Sachmittel in der Eingliederungshilfe

  • Nicht erst seit dem Skandal um die Frankfurter AWO und deren Abrechnungsprocedere dürfte manch ein Mensch, der Eingliederungshilfe beantragt hatte, sich besonders über die Autonomie bei der Wahl seiner Leistungserbringer und Unterstützer aus persönlichem Umfeld, Familie, Bekannten, freuen. ...:-)


    Wie und ob diese Hilfestellungen aus dem persönlichen Umfeld monetarisiert bzw. kommodifiziert werden sollen und können, ohne die emotionale Seite der Verbindung zu belasten - waere allerdings eine wichtige Frage, oder ein zu klärender Sachverhalt.


    These: Kaum jemand möchte Freunde oder gute Bekannte mit Abrechnungen oder gar dem Verweis auf einen staatlichen Leistungsträger für die erfahrenen Unterstützung honorieren.
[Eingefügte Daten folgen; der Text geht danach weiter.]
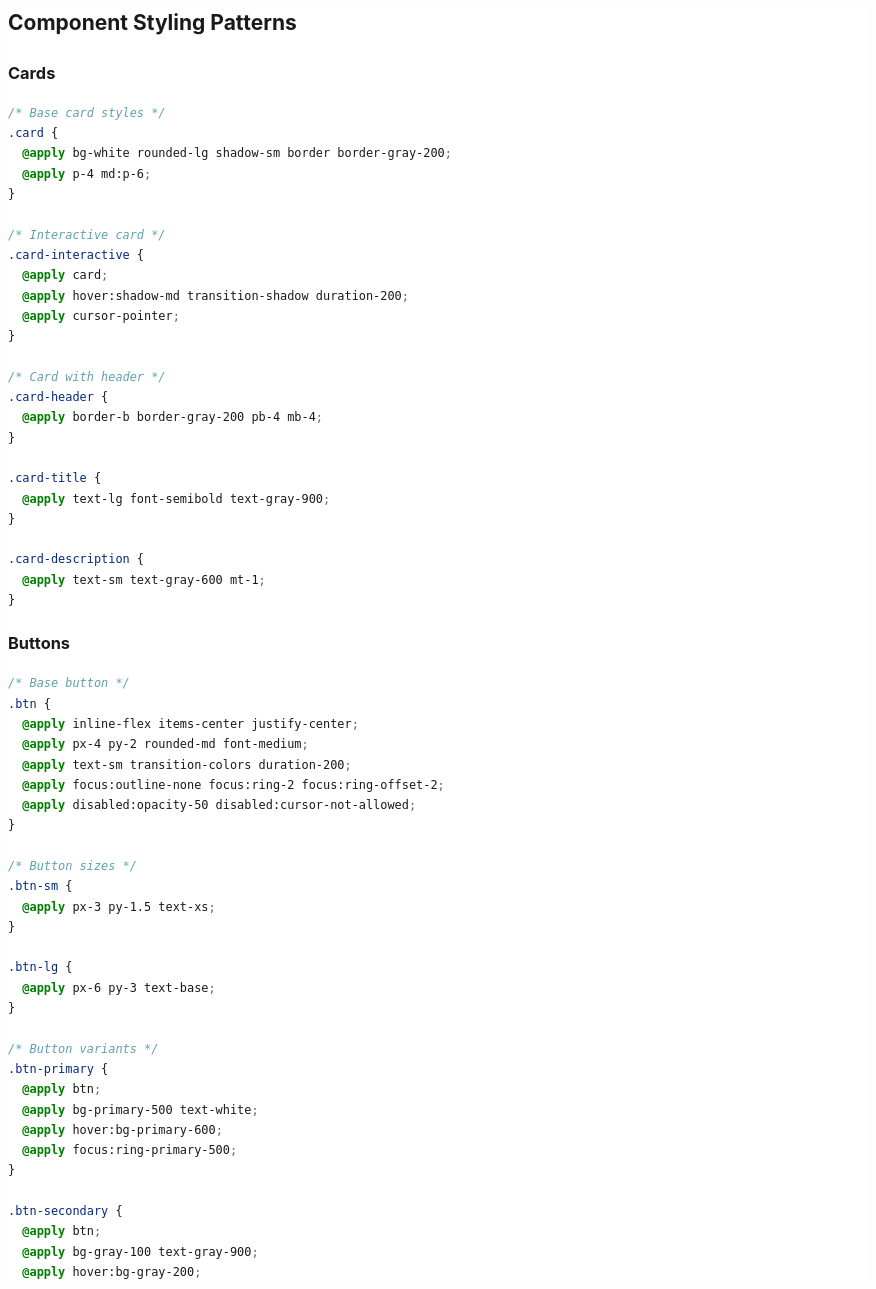 ## Component Styling Patterns

### Cards
```css
/* Base card styles */
.card {
  @apply bg-white rounded-lg shadow-sm border border-gray-200;
  @apply p-4 md:p-6;
}

/* Interactive card */
.card-interactive {
  @apply card;
  @apply hover:shadow-md transition-shadow duration-200;
  @apply cursor-pointer;
}

/* Card with header */
.card-header {
  @apply border-b border-gray-200 pb-4 mb-4;
}

.card-title {
  @apply text-lg font-semibold text-gray-900;
}

.card-description {
  @apply text-sm text-gray-600 mt-1;
}
```

### Buttons
```css
/* Base button */
.btn {
  @apply inline-flex items-center justify-center;
  @apply px-4 py-2 rounded-md font-medium;
  @apply text-sm transition-colors duration-200;
  @apply focus:outline-none focus:ring-2 focus:ring-offset-2;
  @apply disabled:opacity-50 disabled:cursor-not-allowed;
}

/* Button sizes */
.btn-sm {
  @apply px-3 py-1.5 text-xs;
}

.btn-lg {
  @apply px-6 py-3 text-base;
}

/* Button variants */
.btn-primary {
  @apply btn;
  @apply bg-primary-500 text-white;
  @apply hover:bg-primary-600;
  @apply focus:ring-primary-500;
}

.btn-secondary {
  @apply btn;
  @apply bg-gray-100 text-gray-900;
  @apply hover:bg-gray-200;
```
Sicherlich wollen behinderte Menschen auch nicht alle Personen, von denen sie Unterstützung erhalten, darüber informieren, dass sie SGB 9 Leistungen bekommen. Im Gegensatz zu erhaltenen "Wirtschaftssubventionen" führt der Bezug von Sozialleistungen oft zu Diskriminierung. Gewaltige Probleme können entstehen, wenn man versucht, ein Freundschaftsverhältnis in ein Dienstleistungsverhältnis im reproduktiv, rekreativen Feld umzuwandeln. Beim Geld oder Geld beantragen hört die Freundschaft leicht auf...:-/


    Aus der empirischen Sozialforschung und Gesprächen aus Selbsthilfe, Betroffenen und Angehörigengruppen weiss man: Die Bezahlung von Freunden für Inklusions-Dienstleistungen kann, muss aber nicht problematisch sein, vor allem wenn diese über Geschenke, "Gaben" oder Einladungen statt Bezahlung in monetären Einheiten stattfinden.
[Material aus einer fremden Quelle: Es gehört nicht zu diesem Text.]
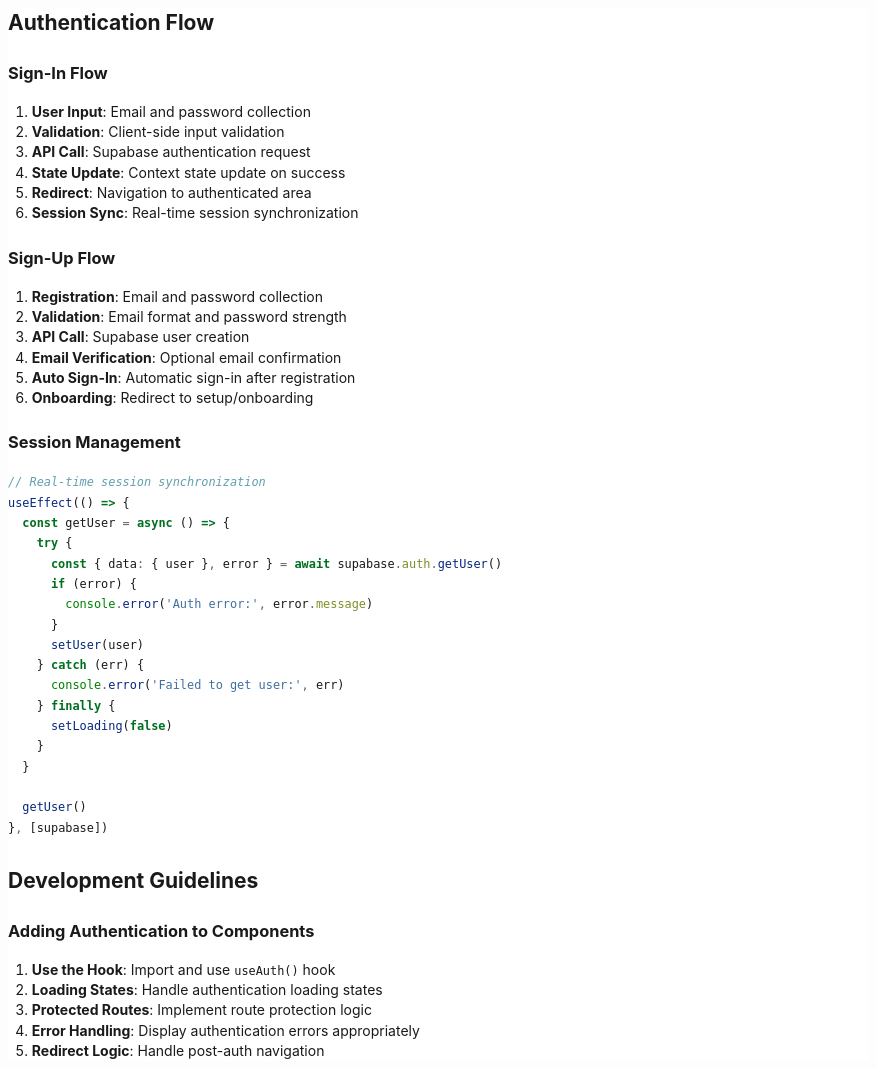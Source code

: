 ## Authentication Flow

### Sign-In Flow

1. **User Input**: Email and password collection
2. **Validation**: Client-side input validation
3. **API Call**: Supabase authentication request
4. **State Update**: Context state update on success
5. **Redirect**: Navigation to authenticated area
6. **Session Sync**: Real-time session synchronization

### Sign-Up Flow

1. **Registration**: Email and password collection
2. **Validation**: Email format and password strength
3. **API Call**: Supabase user creation
4. **Email Verification**: Optional email confirmation
5. **Auto Sign-In**: Automatic sign-in after registration
6. **Onboarding**: Redirect to setup/onboarding

### Session Management

```typescript
// Real-time session synchronization
useEffect(() => {
  const getUser = async () => {
    try {
      const { data: { user }, error } = await supabase.auth.getUser()
      if (error) {
        console.error('Auth error:', error.message)
      }
      setUser(user)
    } catch (err) {
      console.error('Failed to get user:', err)
    } finally {
      setLoading(false)
    }
  }

  getUser()
}, [supabase])
```

## Development Guidelines

### Adding Authentication to Components

1. **Use the Hook**: Import and use `useAuth()` hook
2. **Loading States**: Handle authentication loading states
3. **Protected Routes**: Implement route protection logic
4. **Error Handling**: Display authentication errors appropriately
5. **Redirect Logic**: Handle post-auth navigation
    Also diejenige Art und Weise stabilisierender, sozialer Interaktion zwischen Menschen ohne Eingliederungsbedarf nach SGB 9 reproduziert, eben diejenige Art von zwischenmenschlicher Normalität erfahrbar macht, die Inklusion in die Gesellschaft eigentlich bedeutet oder bedeuten sollte. :) Freundschaftliches, menschliches Miteinander bedeutet eben auch als Dank für Hilfeleistungen unter Freunden (ob Umzug, das neue Regal an der Wand oder die Begleitung zu einem unangenehmen Termin oder die Mathesitzung mit der Tochter) keine oder grössere Geschenke zu machen, sprich den Austausch von nicht genau in Geldeinheiten fassbarer Gegenstände unter Menschen. Also diejenigen, seit Menschengedenken übliche soziale Interaktion zu tätigen. :-).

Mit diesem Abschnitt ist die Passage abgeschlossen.